Records for this exercise Start Marker
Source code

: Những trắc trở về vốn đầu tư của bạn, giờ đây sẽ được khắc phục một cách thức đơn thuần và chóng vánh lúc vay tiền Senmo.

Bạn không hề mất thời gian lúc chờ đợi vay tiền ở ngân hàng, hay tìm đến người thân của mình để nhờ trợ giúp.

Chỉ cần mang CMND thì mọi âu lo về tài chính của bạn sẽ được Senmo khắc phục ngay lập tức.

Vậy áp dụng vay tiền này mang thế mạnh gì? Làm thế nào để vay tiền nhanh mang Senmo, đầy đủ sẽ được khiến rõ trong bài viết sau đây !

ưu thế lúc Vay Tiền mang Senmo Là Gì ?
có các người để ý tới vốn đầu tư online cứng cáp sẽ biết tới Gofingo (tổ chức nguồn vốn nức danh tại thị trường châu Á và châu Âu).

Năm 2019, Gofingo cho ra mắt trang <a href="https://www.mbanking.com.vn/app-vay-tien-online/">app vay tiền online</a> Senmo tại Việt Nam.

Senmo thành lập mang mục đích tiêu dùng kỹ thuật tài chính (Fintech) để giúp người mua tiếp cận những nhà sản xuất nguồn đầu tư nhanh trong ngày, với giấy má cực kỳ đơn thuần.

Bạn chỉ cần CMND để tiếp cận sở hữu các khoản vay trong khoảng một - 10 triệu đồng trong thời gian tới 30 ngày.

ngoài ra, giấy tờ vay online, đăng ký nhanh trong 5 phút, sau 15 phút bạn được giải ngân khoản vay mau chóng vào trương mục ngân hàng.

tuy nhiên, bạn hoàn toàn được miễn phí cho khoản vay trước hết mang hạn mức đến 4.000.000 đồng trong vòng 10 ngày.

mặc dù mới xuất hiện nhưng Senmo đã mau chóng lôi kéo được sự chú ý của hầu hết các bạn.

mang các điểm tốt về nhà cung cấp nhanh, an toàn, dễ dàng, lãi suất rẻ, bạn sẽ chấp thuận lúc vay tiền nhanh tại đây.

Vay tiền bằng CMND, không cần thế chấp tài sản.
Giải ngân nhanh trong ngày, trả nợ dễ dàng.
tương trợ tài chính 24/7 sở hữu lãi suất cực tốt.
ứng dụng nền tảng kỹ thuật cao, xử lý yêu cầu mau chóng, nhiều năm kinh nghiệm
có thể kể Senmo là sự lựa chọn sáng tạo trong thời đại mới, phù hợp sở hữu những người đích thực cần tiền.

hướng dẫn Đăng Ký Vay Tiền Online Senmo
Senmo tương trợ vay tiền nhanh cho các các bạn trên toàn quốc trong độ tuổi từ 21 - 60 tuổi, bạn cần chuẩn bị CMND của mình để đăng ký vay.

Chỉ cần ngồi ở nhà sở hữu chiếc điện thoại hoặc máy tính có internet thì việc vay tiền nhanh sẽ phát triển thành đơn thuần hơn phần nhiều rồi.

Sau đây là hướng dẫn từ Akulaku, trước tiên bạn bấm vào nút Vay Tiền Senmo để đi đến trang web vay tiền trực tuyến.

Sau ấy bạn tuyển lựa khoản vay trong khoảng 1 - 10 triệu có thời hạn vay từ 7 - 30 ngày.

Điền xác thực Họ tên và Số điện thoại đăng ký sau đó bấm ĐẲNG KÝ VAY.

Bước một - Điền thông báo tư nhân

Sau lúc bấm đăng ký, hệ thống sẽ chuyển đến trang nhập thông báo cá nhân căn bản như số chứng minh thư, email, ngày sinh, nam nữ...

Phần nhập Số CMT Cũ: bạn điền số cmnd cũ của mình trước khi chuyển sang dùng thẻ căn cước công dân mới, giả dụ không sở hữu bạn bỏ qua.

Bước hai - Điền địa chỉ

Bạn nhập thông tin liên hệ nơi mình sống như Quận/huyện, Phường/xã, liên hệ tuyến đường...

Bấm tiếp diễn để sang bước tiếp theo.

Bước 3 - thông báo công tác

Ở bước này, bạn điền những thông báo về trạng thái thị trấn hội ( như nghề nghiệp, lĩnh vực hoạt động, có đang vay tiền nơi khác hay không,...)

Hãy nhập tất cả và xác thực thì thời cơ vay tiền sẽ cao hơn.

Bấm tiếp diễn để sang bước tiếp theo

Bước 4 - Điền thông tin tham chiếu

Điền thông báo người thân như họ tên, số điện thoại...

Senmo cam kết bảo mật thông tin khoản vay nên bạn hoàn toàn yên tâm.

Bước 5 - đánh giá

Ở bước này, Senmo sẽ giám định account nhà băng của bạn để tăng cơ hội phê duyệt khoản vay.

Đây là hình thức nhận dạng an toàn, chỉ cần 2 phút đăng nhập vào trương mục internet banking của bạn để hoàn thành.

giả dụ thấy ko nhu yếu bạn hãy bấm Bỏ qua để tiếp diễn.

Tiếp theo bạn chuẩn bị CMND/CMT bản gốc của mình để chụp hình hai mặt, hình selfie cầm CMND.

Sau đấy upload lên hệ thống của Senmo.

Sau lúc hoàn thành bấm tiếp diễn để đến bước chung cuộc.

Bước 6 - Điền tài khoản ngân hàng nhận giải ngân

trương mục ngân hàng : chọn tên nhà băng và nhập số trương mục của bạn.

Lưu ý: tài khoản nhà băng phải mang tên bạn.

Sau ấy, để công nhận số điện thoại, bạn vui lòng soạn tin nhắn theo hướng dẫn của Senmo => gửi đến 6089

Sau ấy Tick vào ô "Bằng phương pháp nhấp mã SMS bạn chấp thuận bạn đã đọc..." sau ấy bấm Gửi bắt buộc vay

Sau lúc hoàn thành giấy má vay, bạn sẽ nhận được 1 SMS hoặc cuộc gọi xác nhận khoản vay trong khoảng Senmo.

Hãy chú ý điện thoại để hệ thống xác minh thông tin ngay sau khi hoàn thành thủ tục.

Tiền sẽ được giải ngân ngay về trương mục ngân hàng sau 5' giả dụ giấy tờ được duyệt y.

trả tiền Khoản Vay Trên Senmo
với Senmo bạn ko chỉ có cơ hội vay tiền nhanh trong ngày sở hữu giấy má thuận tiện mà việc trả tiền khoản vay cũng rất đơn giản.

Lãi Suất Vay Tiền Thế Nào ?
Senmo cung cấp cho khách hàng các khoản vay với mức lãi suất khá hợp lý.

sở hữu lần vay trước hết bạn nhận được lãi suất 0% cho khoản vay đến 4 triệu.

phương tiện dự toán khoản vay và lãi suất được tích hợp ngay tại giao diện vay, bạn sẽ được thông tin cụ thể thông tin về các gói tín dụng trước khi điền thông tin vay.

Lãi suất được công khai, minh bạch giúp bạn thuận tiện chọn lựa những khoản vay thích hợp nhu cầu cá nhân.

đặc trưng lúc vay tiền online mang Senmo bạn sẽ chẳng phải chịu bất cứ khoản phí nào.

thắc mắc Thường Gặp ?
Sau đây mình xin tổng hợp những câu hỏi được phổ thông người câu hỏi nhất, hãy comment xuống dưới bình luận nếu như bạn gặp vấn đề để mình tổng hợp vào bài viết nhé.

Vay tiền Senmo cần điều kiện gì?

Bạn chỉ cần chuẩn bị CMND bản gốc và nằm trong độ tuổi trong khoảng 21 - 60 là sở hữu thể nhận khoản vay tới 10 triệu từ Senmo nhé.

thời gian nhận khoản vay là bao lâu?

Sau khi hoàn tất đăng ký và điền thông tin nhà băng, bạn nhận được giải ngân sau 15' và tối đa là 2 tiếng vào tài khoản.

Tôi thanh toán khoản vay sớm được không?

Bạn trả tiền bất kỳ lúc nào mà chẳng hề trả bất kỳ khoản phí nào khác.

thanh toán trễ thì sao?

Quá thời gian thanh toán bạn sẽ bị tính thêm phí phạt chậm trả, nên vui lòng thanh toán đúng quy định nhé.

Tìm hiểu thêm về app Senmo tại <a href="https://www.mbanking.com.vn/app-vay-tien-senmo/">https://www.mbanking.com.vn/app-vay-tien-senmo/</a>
Records for this exercise End Marker
Records for this exercise Start Marker
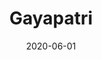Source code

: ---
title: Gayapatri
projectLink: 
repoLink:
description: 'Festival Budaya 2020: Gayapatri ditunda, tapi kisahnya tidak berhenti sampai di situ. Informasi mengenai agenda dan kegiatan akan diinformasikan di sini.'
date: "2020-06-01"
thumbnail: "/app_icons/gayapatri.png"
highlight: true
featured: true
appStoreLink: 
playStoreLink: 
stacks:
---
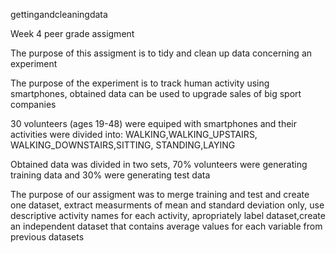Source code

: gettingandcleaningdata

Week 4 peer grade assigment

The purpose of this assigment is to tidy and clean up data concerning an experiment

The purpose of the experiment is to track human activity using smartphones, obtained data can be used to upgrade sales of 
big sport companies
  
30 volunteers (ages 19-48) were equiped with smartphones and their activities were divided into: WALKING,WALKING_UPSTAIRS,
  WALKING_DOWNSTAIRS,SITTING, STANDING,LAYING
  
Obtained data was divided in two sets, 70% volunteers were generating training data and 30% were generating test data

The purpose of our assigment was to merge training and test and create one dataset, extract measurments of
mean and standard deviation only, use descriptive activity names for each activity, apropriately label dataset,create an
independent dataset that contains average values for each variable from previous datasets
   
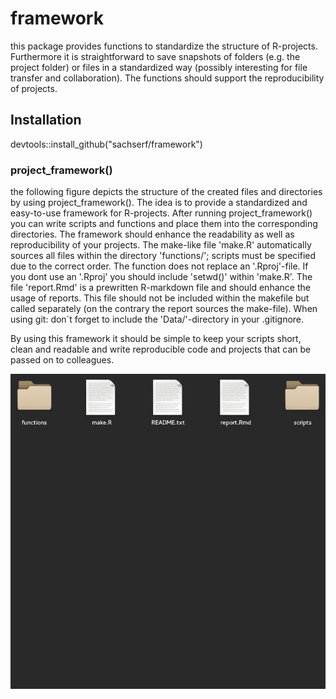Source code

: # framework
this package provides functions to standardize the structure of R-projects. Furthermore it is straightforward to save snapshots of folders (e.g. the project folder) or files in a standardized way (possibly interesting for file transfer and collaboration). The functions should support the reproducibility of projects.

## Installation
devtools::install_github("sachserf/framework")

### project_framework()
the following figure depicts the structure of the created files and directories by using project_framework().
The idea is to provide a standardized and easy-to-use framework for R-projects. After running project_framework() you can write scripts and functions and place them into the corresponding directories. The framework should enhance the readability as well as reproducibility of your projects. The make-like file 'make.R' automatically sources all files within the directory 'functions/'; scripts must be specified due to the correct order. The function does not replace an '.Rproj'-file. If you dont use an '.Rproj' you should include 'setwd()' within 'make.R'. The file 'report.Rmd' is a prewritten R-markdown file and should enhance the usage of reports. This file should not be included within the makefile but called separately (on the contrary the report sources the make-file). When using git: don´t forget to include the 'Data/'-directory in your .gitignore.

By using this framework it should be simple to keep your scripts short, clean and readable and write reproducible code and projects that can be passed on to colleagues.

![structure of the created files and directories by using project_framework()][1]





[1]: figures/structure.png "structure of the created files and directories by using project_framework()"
Records for this exercise End Marker
Records for this exercise Start Marker
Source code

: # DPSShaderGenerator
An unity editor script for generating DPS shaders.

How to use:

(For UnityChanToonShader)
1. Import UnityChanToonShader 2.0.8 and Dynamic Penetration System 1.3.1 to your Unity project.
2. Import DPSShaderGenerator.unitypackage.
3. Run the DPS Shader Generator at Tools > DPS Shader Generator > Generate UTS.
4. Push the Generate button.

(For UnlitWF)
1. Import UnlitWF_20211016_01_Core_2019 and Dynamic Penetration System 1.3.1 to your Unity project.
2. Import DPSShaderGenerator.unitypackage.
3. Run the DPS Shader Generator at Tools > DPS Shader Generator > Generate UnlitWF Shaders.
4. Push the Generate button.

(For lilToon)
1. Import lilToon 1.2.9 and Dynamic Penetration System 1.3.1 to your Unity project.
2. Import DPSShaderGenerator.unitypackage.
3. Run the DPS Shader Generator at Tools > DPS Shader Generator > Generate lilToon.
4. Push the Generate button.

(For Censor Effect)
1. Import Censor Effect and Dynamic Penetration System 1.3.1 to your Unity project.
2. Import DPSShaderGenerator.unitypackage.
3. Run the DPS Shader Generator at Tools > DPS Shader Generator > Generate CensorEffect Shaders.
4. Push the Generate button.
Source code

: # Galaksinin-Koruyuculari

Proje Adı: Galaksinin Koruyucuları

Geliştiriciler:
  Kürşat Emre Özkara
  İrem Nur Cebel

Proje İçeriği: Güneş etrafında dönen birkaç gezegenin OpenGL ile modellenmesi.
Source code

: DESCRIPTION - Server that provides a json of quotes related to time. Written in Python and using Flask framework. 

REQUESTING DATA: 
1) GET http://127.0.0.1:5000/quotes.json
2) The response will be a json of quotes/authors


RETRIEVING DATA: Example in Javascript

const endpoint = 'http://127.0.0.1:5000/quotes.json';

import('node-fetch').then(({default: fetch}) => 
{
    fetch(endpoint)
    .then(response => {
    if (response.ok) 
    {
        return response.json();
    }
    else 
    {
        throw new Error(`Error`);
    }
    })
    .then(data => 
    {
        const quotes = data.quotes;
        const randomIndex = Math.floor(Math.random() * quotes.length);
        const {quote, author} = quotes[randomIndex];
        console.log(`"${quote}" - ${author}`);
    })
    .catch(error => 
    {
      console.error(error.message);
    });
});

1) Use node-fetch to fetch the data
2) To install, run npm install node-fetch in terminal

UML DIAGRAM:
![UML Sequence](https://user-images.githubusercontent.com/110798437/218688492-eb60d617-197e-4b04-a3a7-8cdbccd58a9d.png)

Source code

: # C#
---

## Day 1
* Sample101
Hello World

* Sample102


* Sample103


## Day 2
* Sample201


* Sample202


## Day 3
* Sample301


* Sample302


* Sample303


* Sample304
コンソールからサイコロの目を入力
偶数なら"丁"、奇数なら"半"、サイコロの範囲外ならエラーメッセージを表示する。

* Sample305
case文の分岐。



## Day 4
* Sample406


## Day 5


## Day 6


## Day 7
Records for this exercise End Marker
**Work required**
Among the entries above, the lines between the ones containing "ứng dụng nền" and "Điền xác thực", inclusive, are to be transcribed exactly. No other line is to be given.

**Response box**
ứng dụng nền tảng kỹ thuật cao, xử lý yêu cầu mau chóng, nhiều năm kinh nghiệm
có thể kể Senmo là sự lựa chọn sáng tạo trong thời đại mới, phù hợp sở hữu những người đích thực cần tiền.

hướng dẫn Đăng Ký Vay Tiền Online Senmo
Senmo tương trợ vay tiền nhanh cho các các bạn trên toàn quốc trong độ tuổi từ 21 - 60 tuổi, bạn cần chuẩn bị CMND của mình để đăng ký vay.

Chỉ cần ngồi ở nhà sở hữu chiếc điện thoại hoặc máy tính có internet thì việc vay tiền nhanh sẽ phát triển thành đơn thuần hơn phần nhiều rồi.

Sau đây là hướng dẫn từ Akulaku, trước tiên bạn bấm vào nút Vay Tiền Senmo để đi đến trang web vay tiền trực tuyến.

Sau ấy bạn tuyển lựa khoản vay trong khoảng 1 - 10 triệu có thời hạn vay từ 7 - 30 ngày.

Điền xác thực Họ tên và Số điện thoại đăng ký sau đó bấm ĐẲNG KÝ VAY.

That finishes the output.